I genuinely believe that most people who indulge in such culturally insensitive jokes do not have any malicious intentions. Very many of them even heartily believe in the power of the above disclaimer. But what exactly do you expect me to do? If I am in a group where I am the sole representative of the population that you will be laughing your head off in about five minutes, do you really expect me to laugh with you? But then rebutting it wouldn’t be polite, because you of course had the holy disclaimer. I may not question the factual accuracy or the humor in your jokes – in fact, in my free time, I might even laugh at them myself. But while laughing at oneself as an individual is often easy, laughing at yourself as a member of a community or country is hard. I have listened to my fair share of Indian jokes and as much as I would like to think I am immune to them, I am not. And its not just me – I have the opportunity to meet and interact with people from different countries around here, and its common to hear jokes about the different cultures. As much as everything seems hunky-dory, if you would bother with subtleties (and sometimes not so subtle tones), the undercurrents are not as still as the surface seems to be. People are usually just polite to say anything about it. But mostly they are uncomfortable with such jokes, even when not directly made at them.
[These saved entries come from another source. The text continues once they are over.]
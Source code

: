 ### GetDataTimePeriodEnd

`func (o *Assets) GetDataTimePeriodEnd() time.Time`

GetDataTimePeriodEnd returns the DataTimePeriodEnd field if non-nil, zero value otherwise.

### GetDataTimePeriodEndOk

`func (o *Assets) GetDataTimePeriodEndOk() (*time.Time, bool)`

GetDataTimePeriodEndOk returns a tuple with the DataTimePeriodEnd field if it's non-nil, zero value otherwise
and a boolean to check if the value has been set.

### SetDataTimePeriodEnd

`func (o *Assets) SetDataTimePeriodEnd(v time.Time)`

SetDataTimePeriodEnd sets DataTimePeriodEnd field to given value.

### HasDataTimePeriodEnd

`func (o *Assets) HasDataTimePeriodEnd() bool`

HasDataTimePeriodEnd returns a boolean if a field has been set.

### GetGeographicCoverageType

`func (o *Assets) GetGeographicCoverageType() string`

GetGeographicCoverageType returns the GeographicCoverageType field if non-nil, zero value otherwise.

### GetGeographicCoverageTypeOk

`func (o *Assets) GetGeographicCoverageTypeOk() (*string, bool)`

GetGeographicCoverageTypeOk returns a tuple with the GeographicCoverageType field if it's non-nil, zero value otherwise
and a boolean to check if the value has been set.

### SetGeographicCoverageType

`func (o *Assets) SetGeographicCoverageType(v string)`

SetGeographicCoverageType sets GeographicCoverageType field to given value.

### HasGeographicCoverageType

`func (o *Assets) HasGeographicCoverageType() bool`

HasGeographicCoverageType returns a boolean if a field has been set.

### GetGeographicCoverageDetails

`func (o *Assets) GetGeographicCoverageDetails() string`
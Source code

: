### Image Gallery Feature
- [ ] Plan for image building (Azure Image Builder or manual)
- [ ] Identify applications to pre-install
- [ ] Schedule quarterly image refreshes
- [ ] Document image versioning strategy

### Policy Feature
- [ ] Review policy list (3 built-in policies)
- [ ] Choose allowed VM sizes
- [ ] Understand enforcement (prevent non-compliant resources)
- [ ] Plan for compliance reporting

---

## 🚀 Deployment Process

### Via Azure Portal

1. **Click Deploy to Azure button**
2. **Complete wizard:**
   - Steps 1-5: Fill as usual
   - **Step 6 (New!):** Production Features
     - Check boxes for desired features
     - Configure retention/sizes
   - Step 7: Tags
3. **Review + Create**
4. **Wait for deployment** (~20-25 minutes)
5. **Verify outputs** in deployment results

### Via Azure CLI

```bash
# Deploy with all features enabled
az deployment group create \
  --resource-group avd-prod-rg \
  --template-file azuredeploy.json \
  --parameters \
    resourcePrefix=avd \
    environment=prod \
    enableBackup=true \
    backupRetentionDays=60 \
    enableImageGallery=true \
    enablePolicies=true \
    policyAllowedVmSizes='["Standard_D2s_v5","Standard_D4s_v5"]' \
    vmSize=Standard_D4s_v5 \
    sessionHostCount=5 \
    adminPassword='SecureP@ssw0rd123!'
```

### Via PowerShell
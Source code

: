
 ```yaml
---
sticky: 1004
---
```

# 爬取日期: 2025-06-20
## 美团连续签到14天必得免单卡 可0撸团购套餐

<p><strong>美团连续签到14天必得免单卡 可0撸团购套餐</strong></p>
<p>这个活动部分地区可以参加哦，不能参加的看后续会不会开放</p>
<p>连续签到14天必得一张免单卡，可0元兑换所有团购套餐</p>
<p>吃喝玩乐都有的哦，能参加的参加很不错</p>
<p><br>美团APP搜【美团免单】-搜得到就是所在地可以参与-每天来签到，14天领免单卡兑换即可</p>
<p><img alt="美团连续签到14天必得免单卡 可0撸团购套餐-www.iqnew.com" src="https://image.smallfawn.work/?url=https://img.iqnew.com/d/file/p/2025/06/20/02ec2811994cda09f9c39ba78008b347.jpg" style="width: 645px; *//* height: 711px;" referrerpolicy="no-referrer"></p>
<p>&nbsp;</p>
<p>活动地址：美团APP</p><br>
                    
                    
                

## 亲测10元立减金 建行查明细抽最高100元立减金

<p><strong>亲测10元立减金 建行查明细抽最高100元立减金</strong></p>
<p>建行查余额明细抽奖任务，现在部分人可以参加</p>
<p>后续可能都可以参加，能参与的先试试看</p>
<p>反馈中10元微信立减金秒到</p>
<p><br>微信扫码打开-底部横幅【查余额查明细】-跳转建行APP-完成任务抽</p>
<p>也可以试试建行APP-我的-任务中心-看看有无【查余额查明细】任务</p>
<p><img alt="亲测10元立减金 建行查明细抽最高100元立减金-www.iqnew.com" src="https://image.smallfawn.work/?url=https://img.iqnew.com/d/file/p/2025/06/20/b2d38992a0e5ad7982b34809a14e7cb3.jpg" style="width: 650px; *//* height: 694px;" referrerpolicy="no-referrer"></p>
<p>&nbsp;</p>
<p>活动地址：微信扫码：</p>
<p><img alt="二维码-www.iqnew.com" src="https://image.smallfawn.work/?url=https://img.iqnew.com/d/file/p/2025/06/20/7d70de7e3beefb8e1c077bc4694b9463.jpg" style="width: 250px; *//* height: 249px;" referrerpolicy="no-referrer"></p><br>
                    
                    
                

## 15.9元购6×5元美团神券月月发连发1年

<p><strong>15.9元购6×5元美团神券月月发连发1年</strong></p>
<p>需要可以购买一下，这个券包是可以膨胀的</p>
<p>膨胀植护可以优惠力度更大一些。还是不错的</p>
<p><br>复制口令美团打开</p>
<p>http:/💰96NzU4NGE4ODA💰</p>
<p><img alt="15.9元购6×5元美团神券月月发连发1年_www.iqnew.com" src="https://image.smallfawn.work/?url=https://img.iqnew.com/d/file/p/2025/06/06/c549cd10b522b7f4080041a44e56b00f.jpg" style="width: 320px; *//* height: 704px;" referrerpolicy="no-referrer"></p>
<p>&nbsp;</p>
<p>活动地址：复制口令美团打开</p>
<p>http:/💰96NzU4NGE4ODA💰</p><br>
The funny thing is that most of the people who make culturally insensitive jokes are incapable of handling it, if the tables are turned. I am very bad at rebuttals in such situations – blame it on my upbringing, the fact that I am against them in principle or maybe just that I am not sharp tongued enough to respond in time with a caustic retort – but through the years, my response has been silence. But in my last job, I had a fellow Indian in my team who wasted no time listening to such jokes – whether they were served with disclaimers or not. To pick a mild example, when my Chinese colleagues would bring up people running around trees in Indian movies, he would have something to say about the flying counterparts in Chinese movies. 9 times out of 10, it would achieve its intended effect of shutting them up – but also, it would have considerably dulled the mood at the table.

To me, the disclaimer or intent has no relevance in this context. Its like placing a trampoline next to a building and pushing me out of a third floor window, for everyone else’s amusement. Sure, you placed the trampoline – you intended no harm. And you even told me that I am going to be pushed down – you preempted your joke with a “No offence intended”, didn’t you? Maybe I am not physically hurt from the fall – but the push is humiliating. And I had no choice but to be pushed. If I protested or pushed you back or even, just did not laugh with everyone else – I am the wrong-doer – the person who took the joke in the wrong spirit.

I believed that lie all these years. When people told me that it was meant in good faith, I thought it was really my fault that I was feeling bad. After all, I should be able to laugh at myself too. But that is just bullshit. “Society” conditions us into thinking that we should accept insensitive jokes and laugh with people who laugh at us – only because such people don’t want to take responsibility for their actions. They just push the blame around. But you know what, its not going anywhere. In an awkward situation created by an insensitive joke, only the person who said the joke it is to blame – and perhaps, the people who laughed with him. Though, sometimes the onlookers are just confused about what to do and choose the path of least resistance.

Its about time that people who make culturally insensitive jokes realise that it ain’t all that funny after all – offence intended or not.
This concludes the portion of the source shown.